I was incensed again last Saturday when I listened to a congressperson being interviewed on television. A part of the interview covered the horrendous mass shooting in Lewiston. In her comments, this liberal Democratic congressperson dutifully decried how easy it was for this shooter to get a weapon of mass destruction. And she predictably criticized politicians, mostly Republicans, for blocking attempts at banning assault weapons. And then I cringed when this congressperson mentioned that she favored protecting individuals’ Second Amendment Rights.
I am dismayed by the easy willingness of anti-gun or pro-gun control people to express their positions of protecting dubious rights that did not exist 20 years ago. Let’s go back 20 or so years ago—to the beginning of this 21st century and compare the fights for gun control and abortion rights.
In 2001, opinion polls showed that 26 percent of Americans favored abortion being legal in all cases, against 15 percent feeling that abortion should be illegal in all cases, with the balance, the overwhelming majority, feeling that abortion should be legal in some instances. Thus, the public was pro-abortion.
Around this same time, in 2003, 60 percent of Americans thought that gun regulation should be stricter compared to only six percent feeling that it should be less strict, with the balance, 34 percent, preferring to leave gun laws as they were. Notably, during 2008, the year of the Supreme Court’s Heller decision, 51 percent of the population wanted gun laws to be stricter, with 40 percent preferring that gun laws remain the same. Only eight percent wanted them to be less strict, but that is what the Supreme Court did.
However, the majority opinions of Americans about abortion and gun control were opposed by a minority of Americans who were shifting away from democracy and toward developments that would remake the Supreme Court in their image ideologically.
The opinion written in the Heller decision by the late Justice Scalia flipped the centuries-old understanding of the Second Amendment to individuals having the right to bear arms.
In the early 1990s, in interviews and an article he wrote, conservative Supreme Court Chief Justice Warren Burger said the gun lobby’s interpretation of the Second Amendment was one of the greatest pieces of fraud that he had seen in his lifetime.
The gun-control folks did the appropriate thing and accepted this questionable judgment of the Right-Wing Supreme Court; however, they went too far and “rolled over and played dead,” acting as if they believed that ruling to be correct and appropriate rather than contesting it publicly.

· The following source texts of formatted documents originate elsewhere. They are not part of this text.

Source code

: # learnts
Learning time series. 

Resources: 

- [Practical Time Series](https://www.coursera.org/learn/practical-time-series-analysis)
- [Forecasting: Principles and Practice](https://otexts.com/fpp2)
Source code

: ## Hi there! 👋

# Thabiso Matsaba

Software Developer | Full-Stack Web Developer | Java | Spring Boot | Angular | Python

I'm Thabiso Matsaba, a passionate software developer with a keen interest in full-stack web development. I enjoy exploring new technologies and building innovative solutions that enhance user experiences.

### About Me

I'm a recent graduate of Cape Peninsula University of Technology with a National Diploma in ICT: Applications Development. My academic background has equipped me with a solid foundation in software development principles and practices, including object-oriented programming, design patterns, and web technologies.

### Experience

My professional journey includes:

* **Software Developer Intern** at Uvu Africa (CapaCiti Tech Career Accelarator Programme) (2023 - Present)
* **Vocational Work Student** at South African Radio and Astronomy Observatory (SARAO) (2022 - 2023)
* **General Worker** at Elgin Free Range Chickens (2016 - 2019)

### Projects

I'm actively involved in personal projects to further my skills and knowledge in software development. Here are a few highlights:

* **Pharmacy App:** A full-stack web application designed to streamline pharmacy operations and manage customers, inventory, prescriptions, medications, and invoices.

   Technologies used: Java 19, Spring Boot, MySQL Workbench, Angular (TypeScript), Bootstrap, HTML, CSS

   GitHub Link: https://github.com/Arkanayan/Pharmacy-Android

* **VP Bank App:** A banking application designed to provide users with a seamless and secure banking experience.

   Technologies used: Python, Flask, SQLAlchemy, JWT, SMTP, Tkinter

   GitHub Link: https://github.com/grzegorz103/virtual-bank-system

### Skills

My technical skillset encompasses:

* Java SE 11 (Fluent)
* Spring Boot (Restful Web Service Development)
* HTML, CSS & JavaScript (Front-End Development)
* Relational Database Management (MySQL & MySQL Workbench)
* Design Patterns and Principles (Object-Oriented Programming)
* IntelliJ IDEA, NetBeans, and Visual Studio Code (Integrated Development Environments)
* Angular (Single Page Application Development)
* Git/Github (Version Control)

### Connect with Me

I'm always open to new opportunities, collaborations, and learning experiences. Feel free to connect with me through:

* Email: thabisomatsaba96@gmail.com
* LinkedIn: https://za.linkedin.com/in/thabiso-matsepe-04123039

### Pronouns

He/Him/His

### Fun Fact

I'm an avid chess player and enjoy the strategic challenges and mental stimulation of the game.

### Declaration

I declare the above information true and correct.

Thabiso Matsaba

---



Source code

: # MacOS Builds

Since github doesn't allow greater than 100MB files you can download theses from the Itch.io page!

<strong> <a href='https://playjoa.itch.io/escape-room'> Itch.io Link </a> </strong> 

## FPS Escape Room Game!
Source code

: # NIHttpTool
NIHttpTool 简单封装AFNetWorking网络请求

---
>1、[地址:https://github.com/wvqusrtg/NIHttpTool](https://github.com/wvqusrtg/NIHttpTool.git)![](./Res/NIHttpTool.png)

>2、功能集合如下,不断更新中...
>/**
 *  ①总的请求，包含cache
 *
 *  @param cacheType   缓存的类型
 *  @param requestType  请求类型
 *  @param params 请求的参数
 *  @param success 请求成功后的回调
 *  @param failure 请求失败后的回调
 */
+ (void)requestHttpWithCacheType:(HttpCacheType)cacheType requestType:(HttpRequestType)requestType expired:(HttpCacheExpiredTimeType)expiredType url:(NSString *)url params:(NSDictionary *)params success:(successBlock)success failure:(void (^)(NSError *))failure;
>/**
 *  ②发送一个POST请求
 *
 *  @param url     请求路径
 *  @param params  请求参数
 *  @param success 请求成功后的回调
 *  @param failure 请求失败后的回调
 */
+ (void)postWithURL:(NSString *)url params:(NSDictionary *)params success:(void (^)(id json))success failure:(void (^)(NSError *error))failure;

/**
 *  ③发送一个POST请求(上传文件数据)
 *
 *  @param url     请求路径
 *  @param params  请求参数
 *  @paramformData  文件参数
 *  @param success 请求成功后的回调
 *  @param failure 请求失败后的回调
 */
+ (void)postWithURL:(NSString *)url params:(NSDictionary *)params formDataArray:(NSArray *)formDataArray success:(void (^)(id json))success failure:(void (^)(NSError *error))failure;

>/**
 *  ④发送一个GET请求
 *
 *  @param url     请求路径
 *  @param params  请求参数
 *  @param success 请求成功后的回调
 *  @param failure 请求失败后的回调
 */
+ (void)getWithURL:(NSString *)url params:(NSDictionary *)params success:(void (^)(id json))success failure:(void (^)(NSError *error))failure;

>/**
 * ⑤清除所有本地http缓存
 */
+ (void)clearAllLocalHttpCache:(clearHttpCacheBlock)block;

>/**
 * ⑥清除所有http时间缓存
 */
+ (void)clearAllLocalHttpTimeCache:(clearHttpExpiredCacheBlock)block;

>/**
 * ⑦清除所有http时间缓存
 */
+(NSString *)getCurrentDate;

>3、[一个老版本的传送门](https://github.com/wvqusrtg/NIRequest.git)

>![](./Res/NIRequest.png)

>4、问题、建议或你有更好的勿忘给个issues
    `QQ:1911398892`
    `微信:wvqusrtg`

On the other hand, in 2022, the Court overturned the 1973 Roe v. Wade decision that had legalized abortion. And the pro-abortion folk did not roll over and play dead. They came out fighting, and the result is that abortion is still legal in some states that would have banned abortions without these fights to protect abortion rights.
Why are the good guys so weak on gun control when most Americans are in favor of gun regulations?
Also, as sociologist Richard Alba writes, “There is a glaring lack of balance in the opinion because Scalia while admitting limits on Second Amendment rights in the abstract, provides no systematic reasoning or principles that might help us establish where the individual’s right to gun ownership ends and the right of the community to live without the constant threat of gun violence begins.”
Liberals and moderates fail society by falling in line with the right-wingers to protect a right that did not exist before this right-wing Court decreed it just 15 years ago.